Alla Camera vince il partito della forca. Un silenzio glaciale accoglie il sì all’arresto di Genovese

Alla fine ha vinto nuovamente il partito della forca. L’Aula della Camera ha concesso l’autorizzazione all’arresto del deputato del Pd Francantonio Genovese. I voti a favore sono stati 371, 39 i contrari. Tredici deputati si sono astenuti nella votazione. Alcuni voti contrari si sono visti anche nelle file del Pd: si sono aggiunti ai no del gruppo di Forza Italia.  L’esito della votazione è stato accolto da un silenzio  da parte dell’aula. Quando sono comparsi sul tabellone i risultati della votazione a scrutinio palese, nessuno ha commentato o proferito parola, né applaudito. Il diretto interessato nella sua casa a Messina l’esito del voto, dichiarando di volersi costituire nel caso di voto favorevole al suo arresto. Giornalisti, operatori televisivi e fotografi si sono mossi in anticipo  rispetto alla decisione della Camera sull’autorizzazione all’arresto di Francantonio Genovese “piazzandosi” davanti la casa del parlamentare del Pd e al carcere di Gazzi. Il primo importante commento politico è arrivato da Brlusconi, che così ha affermato a margine del  programma Telecamere: «I nostri deputati hanno votato contro l’arresto. noi siamo garantisti sempre e comunque».

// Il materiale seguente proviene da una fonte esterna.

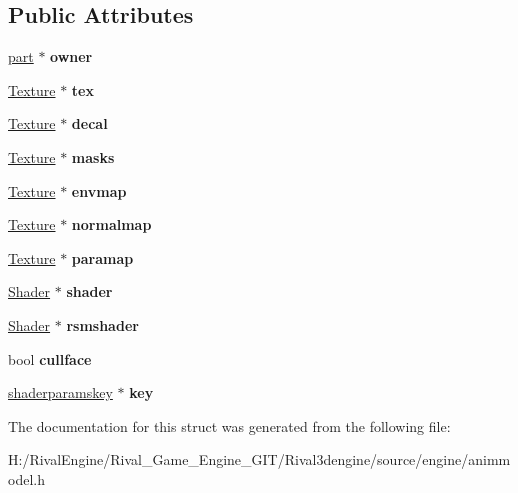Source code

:\subsection*{Public Attributes}
\begin{DoxyCompactItemize}
\item 
\mbox{\label{structanimmodel_1_1skin_a0bc2a4726b2b304e51647298ae278b9d}} 
\hyperlink{structanimmodel_1_1part}{part} $\ast$ {\bfseries owner}
\item 
\mbox{\label{structanimmodel_1_1skin_a9fac64446fd76c74b86c3246f03eecc2}} 
\hyperlink{struct_texture}{Texture} $\ast$ {\bfseries tex}
\item 
\mbox{\label{structanimmodel_1_1skin_a81ebcaa2d213fcf349a7fe9222dd8918}} 
\hyperlink{struct_texture}{Texture} $\ast$ {\bfseries decal}
\item 
\mbox{\label{structanimmodel_1_1skin_aa7dd83d2bf3725ce3460a8413ddd375f}} 
\hyperlink{struct_texture}{Texture} $\ast$ {\bfseries masks}
\item 
\mbox{\label{structanimmodel_1_1skin_a243952359d94b8d51345c554ce0de6b5}} 
\hyperlink{struct_texture}{Texture} $\ast$ {\bfseries envmap}
\item 
\mbox{\label{structanimmodel_1_1skin_a56a24f3d6f36e547d544c2e1c4bc769b}} 
\hyperlink{struct_texture}{Texture} $\ast$ {\bfseries normalmap}
\item 
\mbox{\label{structanimmodel_1_1skin_a2ba3326527ac8a1af9ec0c18e8097e07}} 
\hyperlink{struct_texture}{Texture} $\ast$ {\bfseries paramap}
\item 
\mbox{\label{structanimmodel_1_1skin_a6a0dde5d347dc7ec2b03285998f4bd5a}} 
\hyperlink{struct_shader}{Shader} $\ast$ {\bfseries shader}
\item 
\mbox{\label{structanimmodel_1_1skin_afd41d094b2d0fc3fdb6178efb85420cb}} 
\hyperlink{struct_shader}{Shader} $\ast$ {\bfseries rsmshader}
\item 
\mbox{\label{structanimmodel_1_1skin_a9f09a47f0711a0ba7cbe7fb7fe26c9b8}} 
bool {\bfseries cullface}
\item 
\mbox{\label{structanimmodel_1_1skin_abec87717e1ef8b71f5ac3e16196a47b1}} 
\hyperlink{structanimmodel_1_1shaderparamskey}{shaderparamskey} $\ast$ {\bfseries key}
\end{DoxyCompactItemize}


The documentation for this struct was generated from the following file\+:\begin{DoxyCompactItemize}
\item 
H\+:/\+Rival\+Engine/\+Rival\+\_\+\+Game\+\_\+\+Engine\+\_\+\+G\+I\+T/\+Rival3dengine/source/engine/animmodel.\+h\end{DoxyCompactItemize}
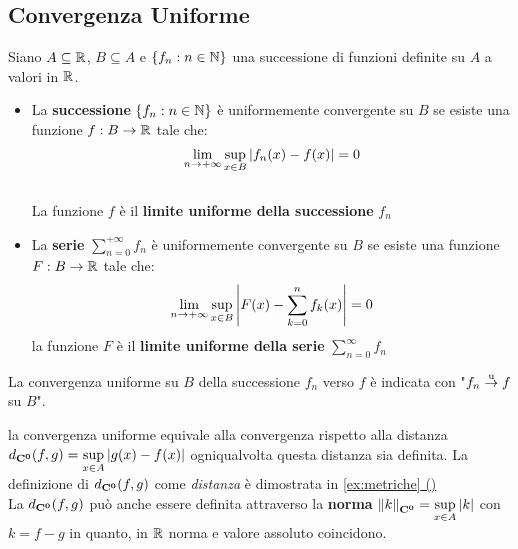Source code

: \subsection{Convergenza Uniforme}\label{sect:conv_unif}
\begin{definition}
	\label{def:conv_unif}
	Siano $A\subseteq \mathbb{R}$, $B\subseteq A$ e $\left\{f_n:n\in\mathbb{N}\right\}$ una successione di funzioni definite su $A$ a valori in $\mathbb{R}$.
	\begin{itemize}
		\item La \textbf{successione} $\left\{f_n:n\in \mathbb{N}\right\}$ è uniformemente convergente su $B$ se esiste una funzione $f:B\to \mathbb{R}$ tale che:
		\[\lim\limits_{n \to +\infty} \sup\limits_{x\in B}\left|f_n(x)-f(x)\right|=0\]\\
		La funzione $f$ è il \textbf{limite uniforme della successione} $f_n$
		\item La \textbf{serie} $\sum\limits_{n=0}^{+\infty}f_n$ è uniformemente convergente su $B$ se esiste una funzione $F:B\to \mathbb{R}$ tale che:
		\[\lim\limits_{n\to +\infty} \sup\limits_{x\in B}\left|F(x)-\sum\limits_{k=0}^n f_k(x)\right|=0\]
		la funzione $F$ è il \textbf{limite uniforme della serie} $\sum\limits_{n=0}^{\infty}f_n$
	\end{itemize}
	La convergenza uniforme su $B$ della successione $f_n$ verso $f$ è indicata con "$f_n \overset{\text{u}}{\to} f$ su $B$".
\end{definition}
\begin{observation}
	\label{obs:dist_conv_unif}
	la convergenza uniforme equivale alla convergenza rispetto alla distanza $d_{\mathbf{C^{0}}}(f,g)=\sup\limits_{x\in A}\left|g(x)-f(x)\right|$ ogniqualvolta questa distanza sia definita. La definizione di $d_{\mathbf{C^{0}}}(f,g)$ come \textit{distanza} è dimostrata in \hyperref[ex:dim_dist_conv_unif]{\cref*{ex:metriche} ()}\\
	La $d_{\mathbf{C^{0}}}(f,g)$ può anche essere definita attraverso la \textbf{norma} $\left\|k\right\|_{\mathbf{C^{0}}}=\sup\limits_{x\in A}\left|k\right|$ con $k = f-g$ in quanto, in $\mathbb{R}$ norma e valore assoluto coincidono.
\end{observation}
\begin{proposition}
	\label{prop:dist_lin_non_cont}
\end{proposition}
\begin{example}
	\label{ex:BBBBBBBBBB}
\end{example}


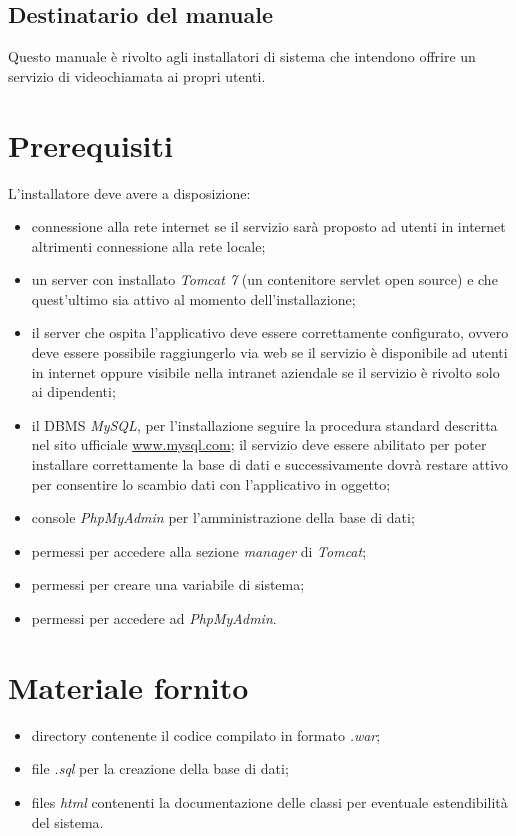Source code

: \subsection{Destinatario del manuale}
Questo manuale è rivolto agli installatori di sistema che intendono offrire un servizio di videochiamata ai propri utenti.

\section{Prerequisiti}
L'installatore deve avere a disposizione:
\begin{itemize}
	\item connessione alla rete internet se il servizio sarà proposto ad utenti in internet altrimenti connessione alla rete locale;
	\item un server con installato \textit{Tomcat 7} (un contenitore servlet open source) e che 		quest'ultimo sia attivo al momento dell'installazione;
	\item il server che ospita l'applicativo deve essere correttamente configurato, ovvero deve essere possibile raggiungerlo via web se il servizio è disponibile ad utenti in internet oppure visibile nella intranet aziendale se il servizio è rivolto solo ai dipendenti;
	\item il DBMS \textit{MySQL}, per l'installazione seguire la procedura standard descritta nel sito ufficiale \url{www.mysql.com}; il servizio deve essere abilitato per poter installare correttamente la base di dati e successivamente dovrà restare attivo per consentire lo scambio dati con l'applicativo in oggetto;
	\item console \textit{PhpMyAdmin} per l'amministrazione della base di dati;
	\item permessi per accedere alla sezione \textit{manager} di \textit{Tomcat};
	\item permessi per creare una variabile di sistema;
	\item permessi per accedere ad \textit{PhpMyAdmin}.
\end{itemize} 

\section{Materiale fornito}
\begin{itemize}
\item directory \caName{} contenente il codice compilato in formato \textit{.war};
\item file \textit{.sql} per la creazione della base di dati;
\item files \textit{html} contenenti la documentazione delle classi per eventuale estendibilità del sistema.
\end{itemize}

L’autorizzazione all’arresto di Genovese è arrivata dopo una giornata di polemiche alimentate dai grillini. La decisione per il voto palese è scaturita attraverso il parere unanime della Conferenza dei Capigruppo. Ed è stato lo stesso Renzi a sgombrare il campo da ogni remora. Tale posizione ha spiazzato il Movimento 5 Stelle, che nei giorni scorsi aveva accusato il Pd di «voler spostare la votazione su Genovese a dopo le elezioni». Il tentativo è ora quello di prendersi il merito del sì al voto palese. «Le hanno provate tutte per fermarci ma per l’ennesima volta abbiamo piegato la maggioranza del Parlamento. Il Pd, per semplice marketing elettorale, ha rischiato di far scappare a Beirut l’ennesimo amico della cricca», ha  commentato su Fb la deputata Fabiana Dadone. Questa posizione è stata subito “ufficializzata” da un tweet di Grillo. «Abbiamo costretto il Pd a votare oggi per mandare fuori Genovese dal Parlamento», ha cinguettato il capocomico.

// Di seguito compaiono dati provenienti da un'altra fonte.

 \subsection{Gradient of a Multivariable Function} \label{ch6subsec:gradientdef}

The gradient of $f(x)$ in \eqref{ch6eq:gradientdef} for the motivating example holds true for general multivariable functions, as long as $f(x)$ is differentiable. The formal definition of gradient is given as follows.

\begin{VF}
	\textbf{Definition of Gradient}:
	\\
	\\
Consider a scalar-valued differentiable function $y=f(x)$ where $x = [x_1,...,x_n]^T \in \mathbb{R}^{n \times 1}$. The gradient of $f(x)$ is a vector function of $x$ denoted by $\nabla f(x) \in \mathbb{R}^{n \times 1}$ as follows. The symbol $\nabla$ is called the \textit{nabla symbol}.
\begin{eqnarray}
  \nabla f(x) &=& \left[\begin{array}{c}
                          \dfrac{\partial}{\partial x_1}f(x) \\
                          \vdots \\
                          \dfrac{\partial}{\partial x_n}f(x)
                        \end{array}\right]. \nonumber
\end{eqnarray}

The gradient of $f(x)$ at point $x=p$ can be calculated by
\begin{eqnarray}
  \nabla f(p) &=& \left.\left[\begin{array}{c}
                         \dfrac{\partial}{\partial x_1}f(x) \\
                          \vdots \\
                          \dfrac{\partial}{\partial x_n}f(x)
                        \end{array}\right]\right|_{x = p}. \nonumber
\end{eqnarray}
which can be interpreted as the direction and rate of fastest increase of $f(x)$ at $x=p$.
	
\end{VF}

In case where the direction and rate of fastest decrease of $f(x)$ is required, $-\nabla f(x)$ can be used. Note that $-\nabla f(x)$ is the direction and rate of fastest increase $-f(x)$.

Opposta l’interpretazione fornita dal capogruppo Pd Roberto Speranza. «C’era la volontà di imbastire una trappola da parte dei 5 Stelle, avrebbero annunciato di votare in un modo ma nel segreto dell’urna avrebbero fatto un’altra cosa per poi scaricare sul Pd tutta la responsabilità. Oggi invece è emersa una circostanza nuova: tutti i gruppi hanno assicurato che avrebbero votato in modo palese. Questo fatto nuovo toglie ai grillini la possibilità di fare imboscate».

Per quello che riguarda la posizione di Forza Italia, la contrarietà all’arresto di Genovese era stata annunciata dal  capogruppo Brunetta: «Abbiamo assunto una posizione limpida, onesta e garantista, vedremo in Aula l’esito della decisione» . Secondo l’esponente azzurro,  deve essere garantito «innanzitutto il rispetto della persona». Lapidario è poi il commento di Altero Matteoli. «Contraddicendo i propositi ispirati al garantismo, che avevano caratterizzato i suoi esordi alla Leopolda, Renzi cede miseramente, strumentalmente e con insolito cinismo, a 10 giorni dal voto, ai forcaioli in versione grillina e mostra così tutta la sua debolezza ed inadeguatezza politica».  Alla fine della giornata solo i forcaioli esultano. Comunque la si veda, non è un giornata felice per la politica e la democrazia: un altro parlamentare è finito in carcere.